Robert Madelin, the oracle of Sanco and architect of the approach, has just spoken again. Rare among Commission director-generals, Mr Madelin, schooled in the UK and France, is comfortable talking to the media and happy to be seen working with businesses.

When his political boss, Markos Kyprianou, invited companies to present their commitments on cutting fat and salt in products in the Commission’s press room, the journalist’s lobby group wrote to complain about misuse of “neutral” ground.

His latest offering comes once again via a podcast interview not with a journalist, but Eufic, an outfit funded by the Commission and the food and drink industry.

He is very proud of the so-called EU platform for action on diet, physical activity and health. When not uttering eurospeak – “It is a first that the Commission has formally proposed a multistakeholder tool of this sort of one key tool in its toolbox” – he talks sense.

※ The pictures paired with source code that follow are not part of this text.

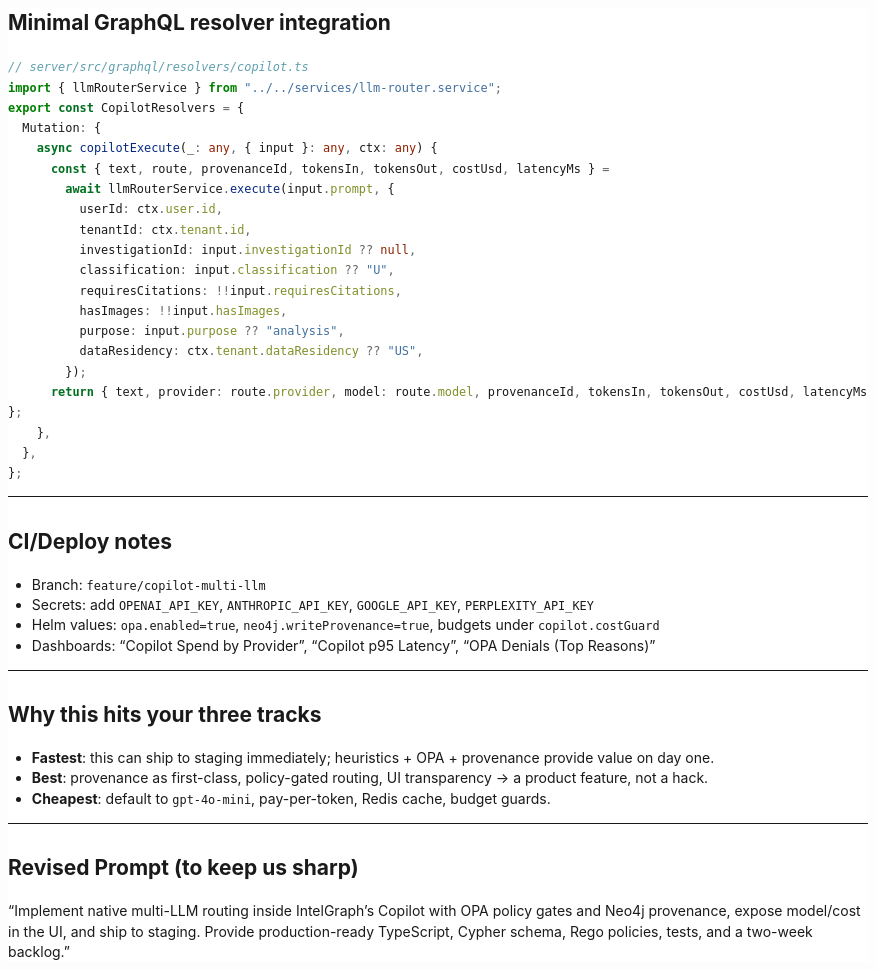 
## Minimal GraphQL resolver integration

```ts
// server/src/graphql/resolvers/copilot.ts
import { llmRouterService } from "../../services/llm-router.service";
export const CopilotResolvers = {
  Mutation: {
    async copilotExecute(_: any, { input }: any, ctx: any) {
      const { text, route, provenanceId, tokensIn, tokensOut, costUsd, latencyMs } =
        await llmRouterService.execute(input.prompt, {
          userId: ctx.user.id,
          tenantId: ctx.tenant.id,
          investigationId: input.investigationId ?? null,
          classification: input.classification ?? "U",
          requiresCitations: !!input.requiresCitations,
          hasImages: !!input.hasImages,
          purpose: input.purpose ?? "analysis",
          dataResidency: ctx.tenant.dataResidency ?? "US",
        });
      return { text, provider: route.provider, model: route.model, provenanceId, tokensIn, tokensOut, costUsd, latencyMs };
    },
  },
};
```

---

## CI/Deploy notes

* Branch: `feature/copilot-multi-llm`
* Secrets: add `OPENAI_API_KEY`, `ANTHROPIC_API_KEY`, `GOOGLE_API_KEY`, `PERPLEXITY_API_KEY`
* Helm values: `opa.enabled=true`, `neo4j.writeProvenance=true`, budgets under `copilot.costGuard`
* Dashboards: “Copilot Spend by Provider”, “Copilot p95 Latency”, “OPA Denials (Top Reasons)”

---

## Why this hits your three tracks

* **Fastest**: this can ship to staging immediately; heuristics + OPA + provenance provide value on day one.
* **Best**: provenance as first-class, policy-gated routing, UI transparency → a product feature, not a hack.
* **Cheapest**: default to `gpt-4o-mini`, pay-per-token, Redis cache, budget guards.

---

## Revised Prompt (to keep us sharp)

“Implement native multi-LLM routing inside IntelGraph’s Copilot with OPA policy gates and Neo4j provenance, expose model/cost in the UI, and ship to staging. Provide production-ready TypeScript, Cypher schema, Rego policies, tests, and a two-week backlog.”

He talks about into local communities, about building partnerships with companies, families and sports clubs, and looking longterm at complex problems. “Radical” is the word he uses. His reward is that the Commission has endorsed the approach the European parliament and member states are set to give approval too.

His ambition is that this collaborative approach with business is adopted across the Commission and national governments. “I would like to see this model picked up…as a possible tool to fix many problems. The involvement of more actors is crucial for the legitimacy of what we do. Often when we fail at European level it is because there are too few allies at the beginning."

They may reserve judgment for a while. As Mr Madelin himself says, while the platform has begun to change industry behaviour “it has not yet begun to reverse the trend in obesity prevalence”.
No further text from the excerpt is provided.